Maulfaul

Hoffnung ist trügerisch. Gestern verlängert die Regierung den Lockdown um zwei Wochen. Einfach so. Einfach so? So viele Fragen, so viel neue Wut und noch mehr Zweifel, enttäuschte Gesichter den ganzen Tag über überall. Die einen sehen gerade noch ein, dass Regeln nötig bleiben, andere nähren Theorien wenn nicht von Verschwörung so doch von gigantischer Fehlkalkulation. Wer könnte sagen, gar begründen, was jetzt richtig ist. Merkel hat es in Berlin nicht einmal versucht. Seit der Ankunft der Flüchtenden aus Ungarn 2015 wirft man ihr vor, ihre Politik nicht genug zu erklären. Oft habe ich gedacht: „wenn wir jetzt anfangen, uns noch entschuldigen zu müssen dafür, dass wir in Notsituationen ein freundliches Gesicht zeigen, dann ist das nicht mein Land“ – was wäre mehr zu sagen? Doch gestern wirkte sie müde, gereizt, übellaunig. Erklärte kaum, warum jetzt was geschieht und vor allem was nicht.
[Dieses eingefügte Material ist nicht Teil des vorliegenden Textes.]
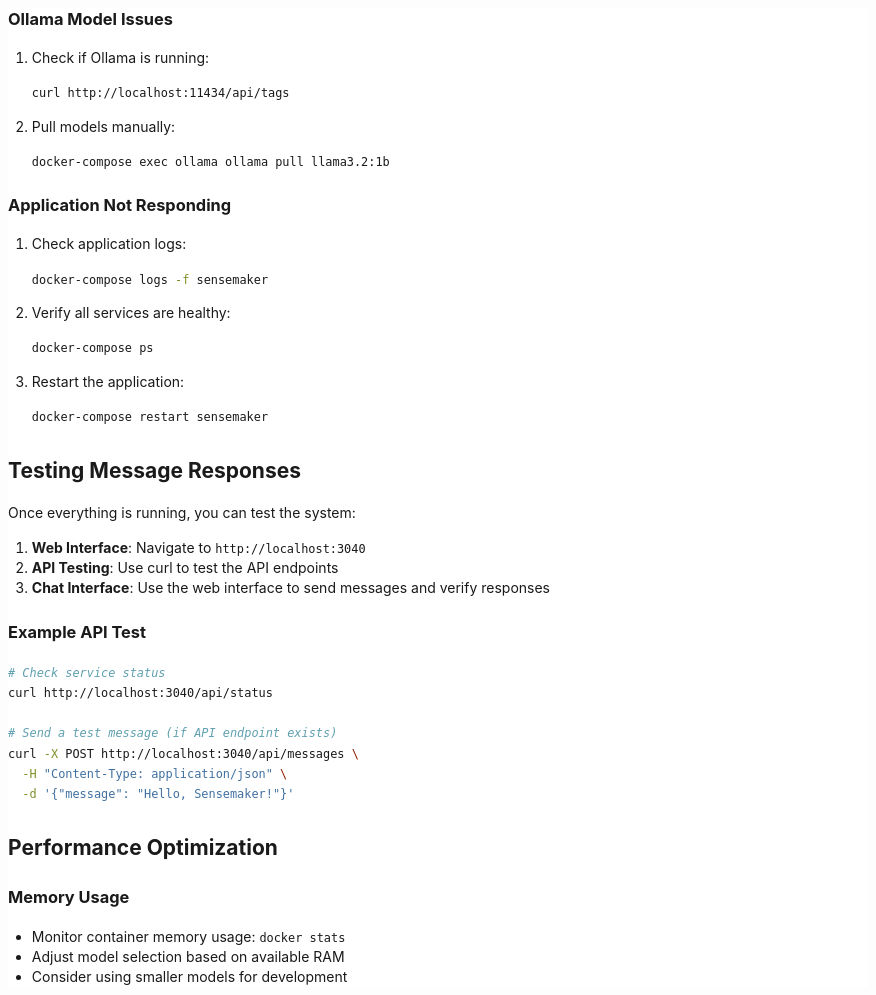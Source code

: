 ### Ollama Model Issues
1. Check if Ollama is running:
   ```bash
   curl http://localhost:11434/api/tags
   ```

2. Pull models manually:
   ```bash
   docker-compose exec ollama ollama pull llama3.2:1b
   ```

### Application Not Responding
1. Check application logs:
   ```bash
   docker-compose logs -f sensemaker
   ```

2. Verify all services are healthy:
   ```bash
   docker-compose ps
   ```

3. Restart the application:
   ```bash
   docker-compose restart sensemaker
   ```

## Testing Message Responses

Once everything is running, you can test the system:

1. **Web Interface**: Navigate to `http://localhost:3040`
2. **API Testing**: Use curl to test the API endpoints
3. **Chat Interface**: Use the web interface to send messages and verify responses

### Example API Test
```bash
# Check service status
curl http://localhost:3040/api/status

# Send a test message (if API endpoint exists)
curl -X POST http://localhost:3040/api/messages \
  -H "Content-Type: application/json" \
  -d '{"message": "Hello, Sensemaker!"}'
```

## Performance Optimization

### Memory Usage
- Monitor container memory usage: `docker stats`
- Adjust model selection based on available RAM
- Consider using smaller models for development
Kurven, Zahlen, Notwendigkeiten (und von Kultur wieder kein Wort). Sie reagierte unwirsch auf Journalistenfragen – als störten sie nur die Koordinaten Risikogruppen und Systemrelevanz, jenseits derer nichts mehr zu zählen scheint, auch Millionen Existenzen nicht. Mehr als einmal habe ich mich in den letzten Wochen gefragt, wann wir renitent werden und uns gegen ein total werdendes Gemeinwohl erheben. Alles verändert derzeit sein Gesicht, auch der Mensch in der Revolte und der Moment, da er den Schock überwindet und aus dem Malstrom aussteigt. Noch so ein maulfauler Versuch zu dekretieren, was tausend Worte bräuchte, und der Aufstand kommt.